Page MenuHomeFreeBSD

Execute PowerPC64/AIM kernel from direct map region when possible
ClosedPublic

Authored by nwhitehorn on Mar 11 2018, 6:06 AM.

Details

Summary

When the kernel can be in real mode in early boot, we can execute from high addresses aliased to the kernel's physical memory. If that high address has the first two bits set to 1 (0xc...), those addresses will automatically become part of the direct map. This does two useful things for us: it reduces page table pressure from the kernel and it sets up the kernel to be used with radix translation, for which it has to be up here. From an architectural perspective, the mechanism that allows this will also be useful for Book-E (which there is a chance I have broken horribly with this patch), as it in principle allows all of the first-stage boot code involving the MMU in booke/locore.S to be removed and replaced with a much shorter C version that allows more complicated situations (larger kernels, for example).

This is accomplished by exploiting the fact that all PowerPC kernels are built as position-independent executables and relocate themselves on start. Before this patch, the kernel runs at 1:1 VA:PA, but that VA/PA is random and set by the bootloader. Very early, it processes its ELF relocations to operate wherever it happens to find itself. This patch calls a new early function, aim_early_init(), from near the beginning of powerpc_init(). (This function has access to all kernel services set up by that time, including all globals at their normal addresses.) It checks if the kernel is in the right place and should be moved to high memory. If so, it calls __start() a second time at a high aliased address. The ELF relocations are then processed a second time at the high aliased address, transparently relinking the kernel in high memory. The second time around, aim_early_init() returns normally and powerpc_init() continues as before.

Tested on pSeries (PowerKVM), Apple G5 (change is a no-op because the kernel is in virtual mode early and cannot use aliased addresses), PS3, and PowerNV (QEMU).
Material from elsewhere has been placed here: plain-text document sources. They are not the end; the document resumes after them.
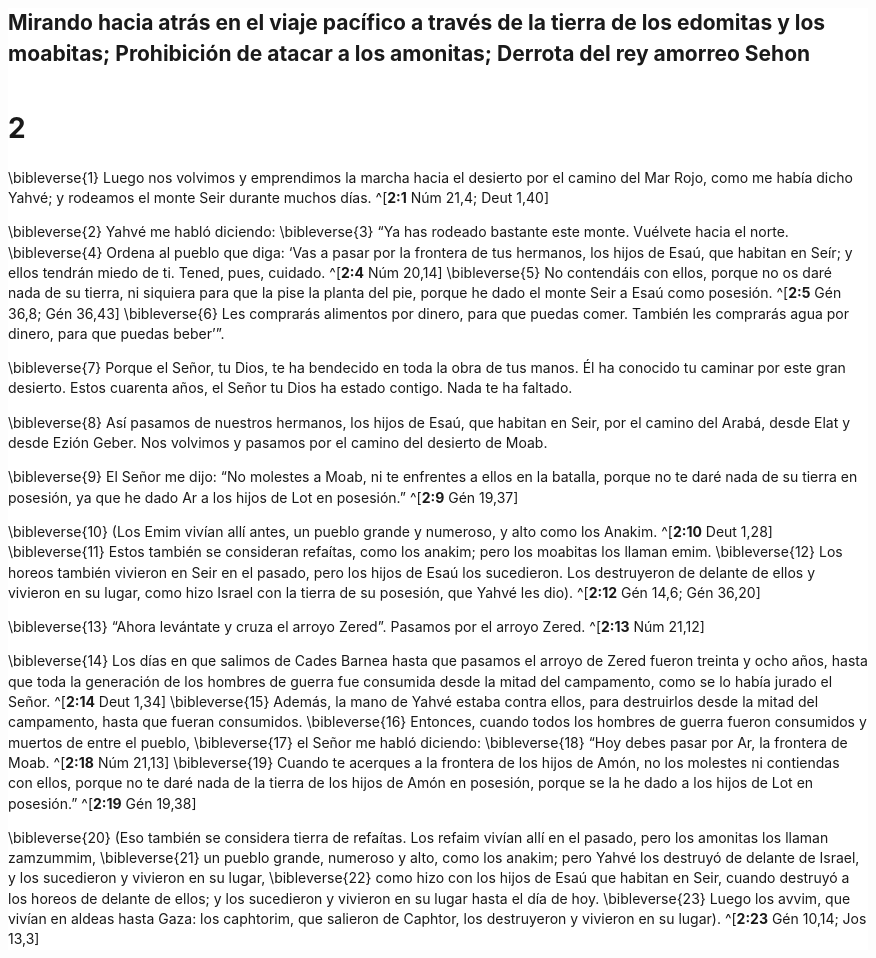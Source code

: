 ## Mirando hacia atrás en el viaje pacífico a través de la tierra de los edomitas y los moabitas; Prohibición de atacar a los amonitas; Derrota del rey amorreo Sehon
# 2
\bibleverse{1} Luego nos volvimos y emprendimos la marcha hacia el desierto por el camino del Mar Rojo, como me había dicho Yahvé; y rodeamos el monte Seir durante muchos días. ^[**2:1** Núm 21,4; Deut 1,40]

\bibleverse{2} Yahvé me habló diciendo: \bibleverse{3} “Ya has rodeado bastante este monte. Vuélvete hacia el norte. \bibleverse{4} Ordena al pueblo que diga: ‘Vas a pasar por la frontera de tus hermanos, los hijos de Esaú, que habitan en Seír; y ellos tendrán miedo de ti. Tened, pues, cuidado. ^[**2:4** Núm 20,14] \bibleverse{5} No contendáis con ellos, porque no os daré nada de su tierra, ni siquiera para que la pise la planta del pie, porque he dado el monte Seir a Esaú como posesión. ^[**2:5** Gén 36,8; Gén 36,43] \bibleverse{6} Les comprarás alimentos por dinero, para que puedas comer. También les comprarás agua por dinero, para que puedas beber’”.

\bibleverse{7} Porque el Señor, tu Dios, te ha bendecido en toda la obra de tus manos. Él ha conocido tu caminar por este gran desierto. Estos cuarenta años, el Señor tu Dios ha estado contigo. Nada te ha faltado.

\bibleverse{8} Así pasamos de nuestros hermanos, los hijos de Esaú, que habitan en Seir, por el camino del Arabá, desde Elat y desde Ezión Geber. Nos volvimos y pasamos por el camino del desierto de Moab.

\bibleverse{9} El Señor me dijo: “No molestes a Moab, ni te enfrentes a ellos en la batalla, porque no te daré nada de su tierra en posesión, ya que he dado Ar a los hijos de Lot en posesión.” ^[**2:9** Gén 19,37]

\bibleverse{10} (Los Emim vivían allí antes, un pueblo grande y numeroso, y alto como los Anakim. ^[**2:10** Deut 1,28] \bibleverse{11} Estos también se consideran refaítas, como los anakim; pero los moabitas los llaman emim. \bibleverse{12} Los horeos también vivieron en Seir en el pasado, pero los hijos de Esaú los sucedieron. Los destruyeron de delante de ellos y vivieron en su lugar, como hizo Israel con la tierra de su posesión, que Yahvé les dio). ^[**2:12** Gén 14,6; Gén 36,20]

\bibleverse{13} “Ahora levántate y cruza el arroyo Zered”. Pasamos por el arroyo Zered. ^[**2:13** Núm 21,12]

\bibleverse{14} Los días en que salimos de Cades Barnea hasta que pasamos el arroyo de Zered fueron treinta y ocho años, hasta que toda la generación de los hombres de guerra fue consumida desde la mitad del campamento, como se lo había jurado el Señor. ^[**2:14** Deut 1,34] \bibleverse{15} Además, la mano de Yahvé estaba contra ellos, para destruirlos desde la mitad del campamento, hasta que fueran consumidos. \bibleverse{16} Entonces, cuando todos los hombres de guerra fueron consumidos y muertos de entre el pueblo, \bibleverse{17} el Señor me habló diciendo: \bibleverse{18} “Hoy debes pasar por Ar, la frontera de Moab. ^[**2:18** Núm 21,13] \bibleverse{19} Cuando te acerques a la frontera de los hijos de Amón, no los molestes ni contiendas con ellos, porque no te daré nada de la tierra de los hijos de Amón en posesión, porque se la he dado a los hijos de Lot en posesión.” ^[**2:19** Gén 19,38]

\bibleverse{20} (Eso también se considera tierra de refaítas. Los refaim vivían allí en el pasado, pero los amonitas los llaman zamzummim, \bibleverse{21} un pueblo grande, numeroso y alto, como los anakim; pero Yahvé los destruyó de delante de Israel, y los sucedieron y vivieron en su lugar, \bibleverse{22} como hizo con los hijos de Esaú que habitan en Seir, cuando destruyó a los horeos de delante de ellos; y los sucedieron y vivieron en su lugar hasta el día de hoy. \bibleverse{23} Luego los avvim, que vivían en aldeas hasta Gaza: los caphtorim, que salieron de Caphtor, los destruyeron y vivieron en su lugar). ^[**2:23** Gén 10,14; Jos 13,3]
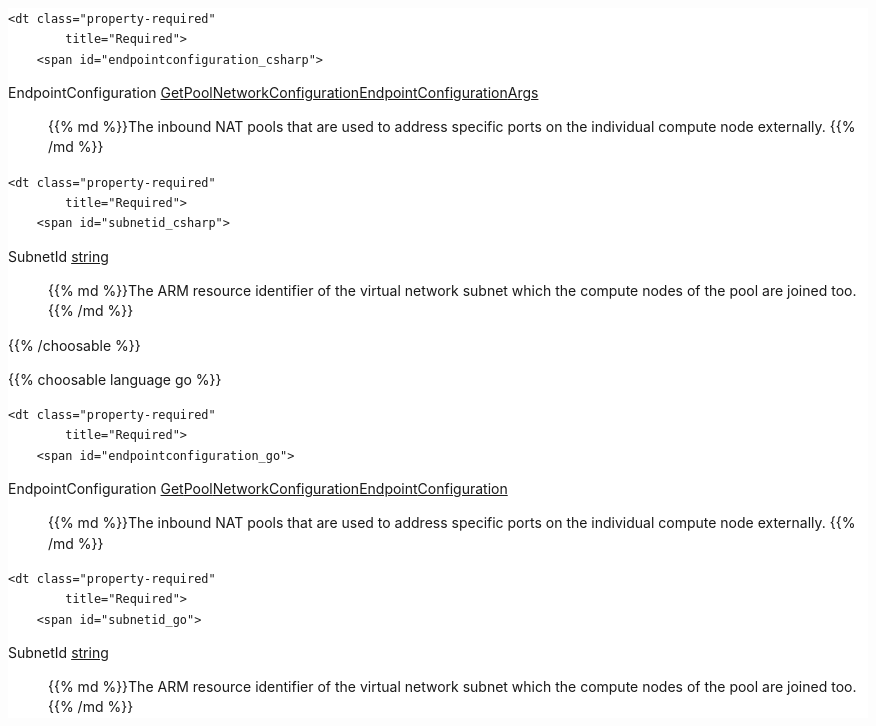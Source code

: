     <dt class="property-required"
            title="Required">
        <span id="endpointconfiguration_csharp">
<a href="#endpointconfiguration_csharp" style="color: inherit; text-decoration: inherit;">Endpoint<wbr>Configuration</a>
</span> 
        <span class="property-indicator"></span>
        <span class="property-type"><a href="#getpoolnetworkconfigurationendpointconfiguration">Get<wbr>Pool<wbr>Network<wbr>Configuration<wbr>Endpoint<wbr>Configuration<wbr>Args</a></span>
    </dt>
    <dd>{{% md %}}The inbound NAT pools that are used to address specific ports on the individual compute node externally.
{{% /md %}}</dd>

    <dt class="property-required"
            title="Required">
        <span id="subnetid_csharp">
<a href="#subnetid_csharp" style="color: inherit; text-decoration: inherit;">Subnet<wbr>Id</a>
</span> 
        <span class="property-indicator"></span>
        <span class="property-type"><a href="https://docs.microsoft.com/en-us/dotnet/csharp/language-reference/builtin-types/built-in-types">string</a></span>
    </dt>
    <dd>{{% md %}}The ARM resource identifier of the virtual network subnet which the compute nodes of the pool are joined too.
{{% /md %}}</dd>

</dl>
{{% /choosable %}}


{{% choosable language go %}}
<dl class="resources-properties">

    <dt class="property-required"
            title="Required">
        <span id="endpointconfiguration_go">
<a href="#endpointconfiguration_go" style="color: inherit; text-decoration: inherit;">Endpoint<wbr>Configuration</a>
</span> 
        <span class="property-indicator"></span>
        <span class="property-type"><a href="#getpoolnetworkconfigurationendpointconfiguration">Get<wbr>Pool<wbr>Network<wbr>Configuration<wbr>Endpoint<wbr>Configuration</a></span>
    </dt>
    <dd>{{% md %}}The inbound NAT pools that are used to address specific ports on the individual compute node externally.
{{% /md %}}</dd>

    <dt class="property-required"
            title="Required">
        <span id="subnetid_go">
<a href="#subnetid_go" style="color: inherit; text-decoration: inherit;">Subnet<wbr>Id</a>
</span> 
        <span class="property-indicator"></span>
        <span class="property-type"><a href="https://golang.org/pkg/builtin/#string">string</a></span>
    </dt>
    <dd>{{% md %}}The ARM resource identifier of the virtual network subnet which the compute nodes of the pool are joined too.
{{% /md %}}</dd>
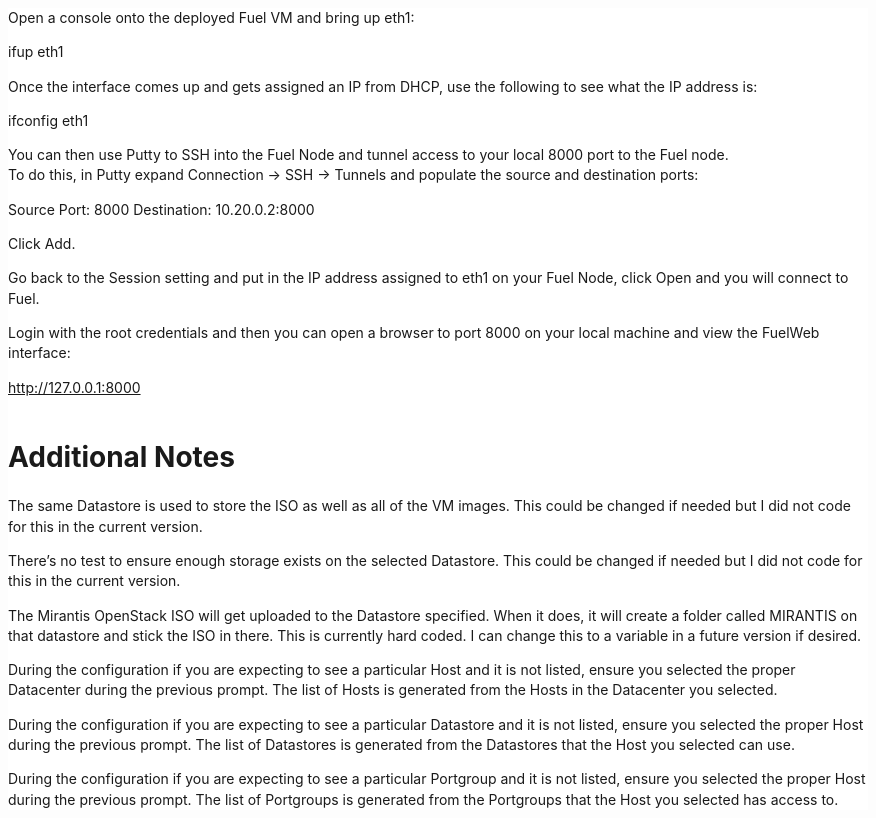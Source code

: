 Open a console onto the deployed Fuel VM and bring up eth1:

ifup eth1

Once the interface comes up and gets assigned an IP from DHCP, use the following to see what the IP address is:

ifconfig eth1

You can then use Putty to SSH into the Fuel Node and tunnel access to your local 8000 port to the Fuel node.  
To do this, in Putty expand Connection -> SSH -> Tunnels and populate the source and destination ports:

Source Port: 8000
Destination: 10.20.0.2:8000

Click Add.

Go back to the Session setting and put in the IP address assigned to eth1 on your Fuel Node, click Open and you will connect to Fuel. 

Login with the root credentials and then you can open a browser to port 8000 on your local machine and view the FuelWeb interface:

http://127.0.0.1:8000

Additional Notes
================

The same Datastore is used to store the ISO as well as all of the VM images.  This could be changed if needed but I did 
not code for this in the current version.

There’s no test to ensure enough storage exists on the selected Datastore. This could be changed if needed but I did 
not code for this in the current version.

The Mirantis OpenStack ISO will get uploaded to the Datastore specified.  When it does, it will create a folder called 
MIRANTIS on that datastore and stick the ISO in there. This is currently hard coded.  I can change this to a variable in a 
future version if desired.

During the configuration if you are expecting to see a particular Host and it is not listed, ensure you selected the proper 
Datacenter during the previous prompt.  The list of Hosts is generated from the Hosts in the Datacenter you selected.

During the configuration if you are expecting to see a particular Datastore and it is not listed, ensure you selected the 
proper Host during the previous prompt. The list of Datastores is generated from the Datastores that the Host you selected can use.

During the configuration if you are expecting to see a particular Portgroup and it is not listed, ensure you selected the 
proper Host during the previous prompt. The list of Portgroups is generated from the Portgroups that the Host you selected 
has access to.
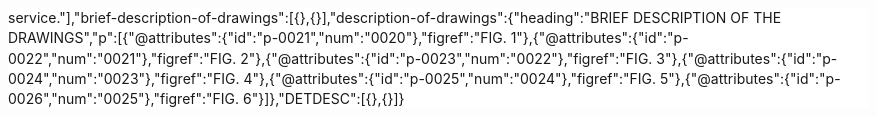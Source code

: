 service."],"brief-description-of-drawings":[{},{}],"description-of-drawings":{"heading":"BRIEF DESCRIPTION OF THE DRAWINGS","p":[{"@attributes":{"id":"p-0021","num":"0020"},"figref":"FIG. 1"},{"@attributes":{"id":"p-0022","num":"0021"},"figref":"FIG. 2"},{"@attributes":{"id":"p-0023","num":"0022"},"figref":"FIG. 3"},{"@attributes":{"id":"p-0024","num":"0023"},"figref":"FIG. 4"},{"@attributes":{"id":"p-0025","num":"0024"},"figref":"FIG. 5"},{"@attributes":{"id":"p-0026","num":"0025"},"figref":"FIG. 6"}]},"DETDESC":[{},{}]}
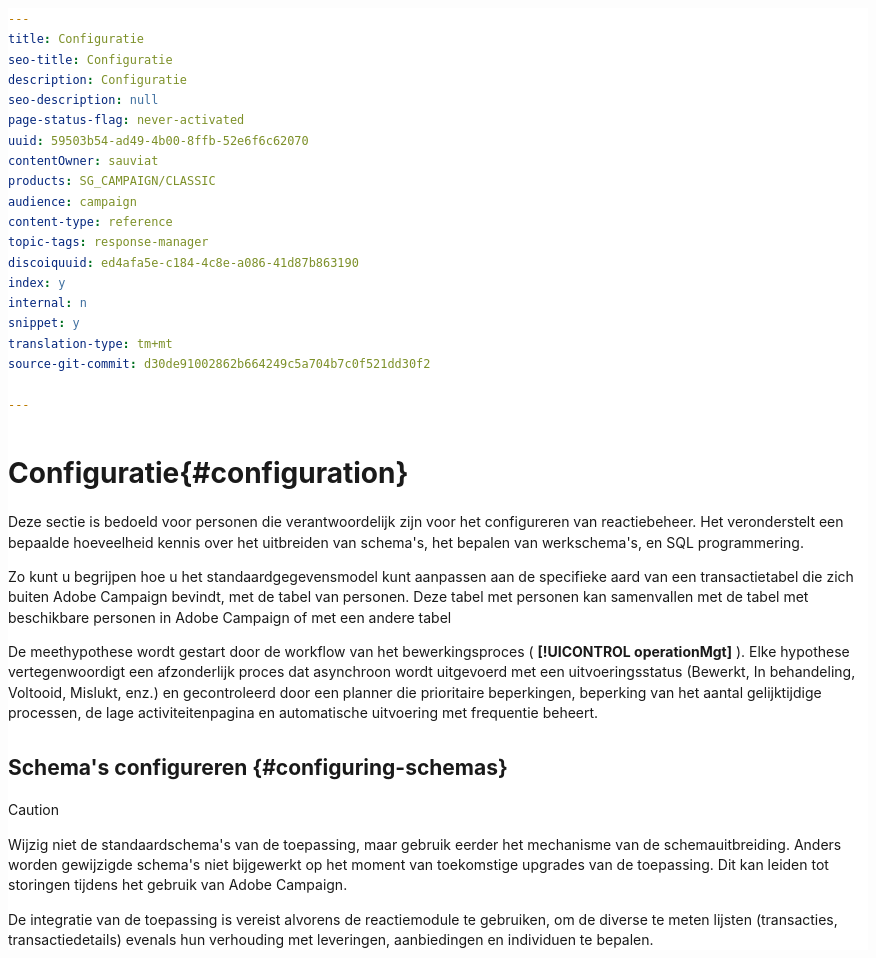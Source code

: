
 ```yaml
---
title: Configuratie
seo-title: Configuratie
description: Configuratie
seo-description: null
page-status-flag: never-activated
uuid: 59503b54-ad49-4b00-8ffb-52e6f6c62070
contentOwner: sauviat
products: SG_CAMPAIGN/CLASSIC
audience: campaign
content-type: reference
topic-tags: response-manager
discoiquuid: ed4afa5e-c184-4c8e-a086-41d87b863190
index: y
internal: n
snippet: y
translation-type: tm+mt
source-git-commit: d30de91002862b664249c5a704b7c0f521dd30f2

---
```



# Configuratie{#configuration}

Deze sectie is bedoeld voor personen die verantwoordelijk zijn voor het configureren van reactiebeheer. Het veronderstelt een bepaalde hoeveelheid kennis over het uitbreiden van schema&#39;s, het bepalen van werkschema&#39;s, en SQL programmering.

Zo kunt u begrijpen hoe u het standaardgegevensmodel kunt aanpassen aan de specifieke aard van een transactietabel die zich buiten Adobe Campaign bevindt, met de tabel van personen. Deze tabel met personen kan samenvallen met de tabel met beschikbare personen in Adobe Campaign of met een andere tabel

De meethypothese wordt gestart door de workflow van het bewerkingsproces ( **[!UICONTROL operationMgt]** ). Elke hypothese vertegenwoordigt een afzonderlijk proces dat asynchroon wordt uitgevoerd met een uitvoeringsstatus (Bewerkt, In behandeling, Voltooid, Mislukt, enz.) en gecontroleerd door een planner die prioritaire beperkingen, beperking van het aantal gelijktijdige processen, de lage activiteitenpagina en automatische uitvoering met frequentie beheert.

## Schema&#39;s configureren {#configuring-schemas}

>[!CAUTION]
>
>Wijzig niet de standaardschema&#39;s van de toepassing, maar gebruik eerder het mechanisme van de schemauitbreiding. Anders worden gewijzigde schema&#39;s niet bijgewerkt op het moment van toekomstige upgrades van de toepassing. Dit kan leiden tot storingen tijdens het gebruik van Adobe Campaign.

De integratie van de toepassing is vereist alvorens de reactiemodule te gebruiken, om de diverse te meten lijsten (transacties, transactiedetails) evenals hun verhouding met leveringen, aanbiedingen en individuen te bepalen.
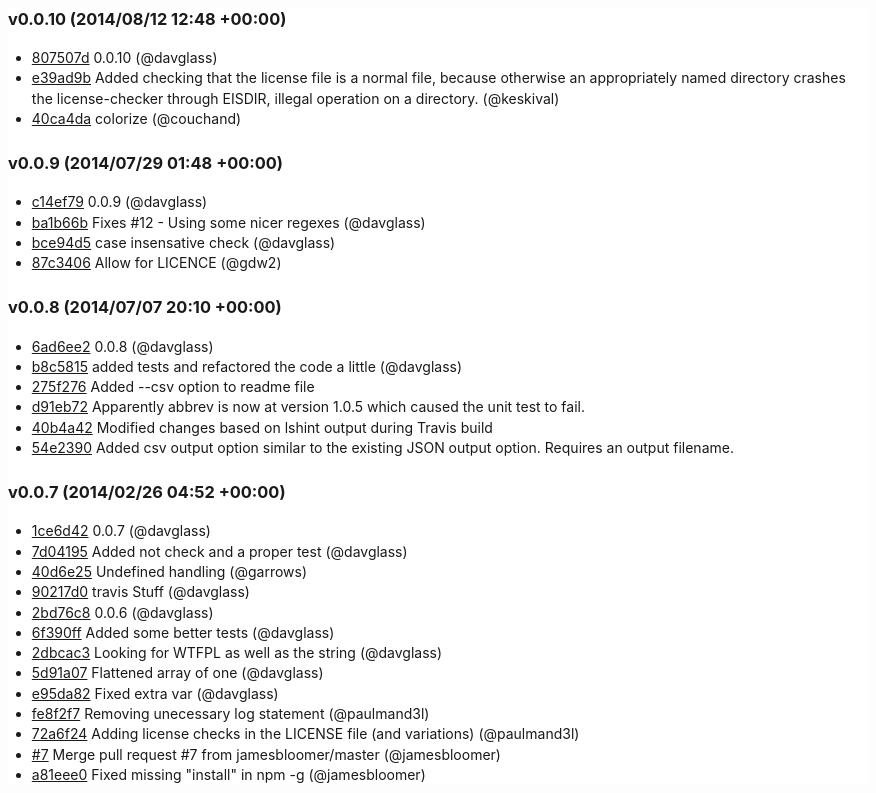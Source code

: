 ### v0.0.10 (2014/08/12 12:48 +00:00)
- [807507d](https://github.com/davglass/license-checker/commit/807507df1a293bc0360adffd725a9f911331ff2b) 0.0.10 (@davglass)
- [e39ad9b](https://github.com/davglass/license-checker/commit/e39ad9bce6bcd545772c241e2e7aba8f40d5bbbb) Added checking that the license file is a normal file, because otherwise an appropriately named directory crashes the license-checker through EISDIR, illegal operation on a directory. (@keskival)
- [40ca4da](https://github.com/davglass/license-checker/commit/40ca4dadbc163ca774c87b1de249bd295952faa9) colorize (@couchand)

### v0.0.9 (2014/07/29 01:48 +00:00)
- [c14ef79](https://github.com/davglass/license-checker/commit/c14ef79f10f950ff0985e7e0b3138147b98ab1ec) 0.0.9 (@davglass)
- [ba1b66b](https://github.com/davglass/license-checker/commit/ba1b66b6172a2f9f8dbcdc56f40206820bc0916b) Fixes #12 - Using some nicer regexes (@davglass)
- [bce94d5](https://github.com/davglass/license-checker/commit/bce94d5a8ab2f146356851776b2543df65fbf750) case insensative check (@davglass)
- [87c3406](https://github.com/davglass/license-checker/commit/87c3406aee2507eaf1d00d592f6dcb59a16e7c48) Allow for LICENCE (@gdw2)

### v0.0.8 (2014/07/07 20:10 +00:00)
- [6ad6ee2](https://github.com/davglass/license-checker/commit/6ad6ee21813e698e7f995e98dcadafbd961f6a33) 0.0.8 (@davglass)
- [b8c5815](https://github.com/davglass/license-checker/commit/b8c58151135f57d91fb0d1cfb194d034c012073f) added tests and refactored the code a little (@davglass)
- [275f276](https://github.com/davglass/license-checker/commit/275f276dc6e6d5635f9cb5b7e9a978e286f2d174) Added --csv option to readme file
- [d91eb72](https://github.com/davglass/license-checker/commit/d91eb7289466853ae6e88448b953b4d3d98ebab5) Apparently abbrev is now at version 1.0.5 which caused the unit test to fail.
- [40b4a42](https://github.com/davglass/license-checker/commit/40b4a420e520c2008b9395d1a8fdf38b56f846f5) Modified changes based on lshint output during Travis build
- [54e2390](https://github.com/davglass/license-checker/commit/54e2390cefd1dc664a15cd3a84347227f889f48b) Added csv output option similar to the existing JSON output option. Requires an output filename.

### v0.0.7 (2014/02/26 04:52 +00:00)
- [1ce6d42](https://github.com/davglass/license-checker/commit/1ce6d42147b2d0237870818e8059003b331816cf) 0.0.7 (@davglass)
- [7d04195](https://github.com/davglass/license-checker/commit/7d041959450c68b3c5f427007c43cd6c73c6adfb) Added not check and a proper test (@davglass)
- [40d6e25](https://github.com/davglass/license-checker/commit/40d6e2580946c3cee1d408ebe28ff523852e8eb2) Undefined handling (@garrows)
- [90217d0](https://github.com/davglass/license-checker/commit/90217d070fd62cf76eb4e7b1610ed5eef6ae840d) travis Stuff (@davglass)
- [2bd76c8](https://github.com/davglass/license-checker/commit/2bd76c894f740cd83f6246e0e7341832c6432d8b) 0.0.6 (@davglass)
- [6f390ff](https://github.com/davglass/license-checker/commit/6f390fff60b31a07939e6d325796bdcbfefb5907) Added some better tests (@davglass)
- [2dbcac3](https://github.com/davglass/license-checker/commit/2dbcac37b5795ceb6db53452d0e41d1c4bc3153f) Looking for WTFPL as well as the string (@davglass)
- [5d91a07](https://github.com/davglass/license-checker/commit/5d91a073a8b76ec9a497c1e3b83198ce97e144fd) Flattened array of one (@davglass)
- [e95da82](https://github.com/davglass/license-checker/commit/e95da820c63e0d56c4567f1cfad07142d3110eca) Fixed extra var (@davglass)
- [fe8f2f7](https://github.com/davglass/license-checker/commit/fe8f2f7d39d520c0c4d87d34c9d4f55d59f4222d) Removing unecessary log statement (@paulmand3l)
- [72a6f24](https://github.com/davglass/license-checker/commit/72a6f2403de43ecf5ec07bb504cb931c0e53f6a3) Adding license checks in the LICENSE file (and variations) (@paulmand3l)
- [#7](https://github.com/davglass/license-checker/pull/7) Merge pull request #7 from jamesbloomer/master (@jamesbloomer)
- [a81eee0](https://github.com/davglass/license-checker/commit/a81eee0a27f580688e371cc15015e848f591bb92) Fixed missing "install" in npm -g (@jamesbloomer)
The interesting parts of the patch are in aim_machdep.c, machdep.c, and locore64.S. The remainder of the patch consists of fixes to latent bugs in other code brought to the fore by this change.

Diff Detail

Repository
rS FreeBSD src repository
Lint
Lint Skipped
Unit
Unit Tests Skipped
Build Status
Buildable 15536

Event Timeline

nwhitehorn created this revision.Mar 11 2018, 6:06 AM
nwhitehorn edited the summary of this revision. (Show Details)Mar 11 2018, 6:07 AM

Looks fine to me aside from the one nit. There's no risk to Book-E on this, since mdp is always NULL currently, at least to my testing.

ofw/ofwcall64.S
154 ↗(On Diff #40148)

Label math is nicer than counting instructions. I converted counted instructions to label math in booke/locore.S just in case already.

nwhitehorn updated this revision to Diff 40235.Mar 13 2018, 4:26 AM

Use label arithmetic rather than instruction counting, which is much more robust.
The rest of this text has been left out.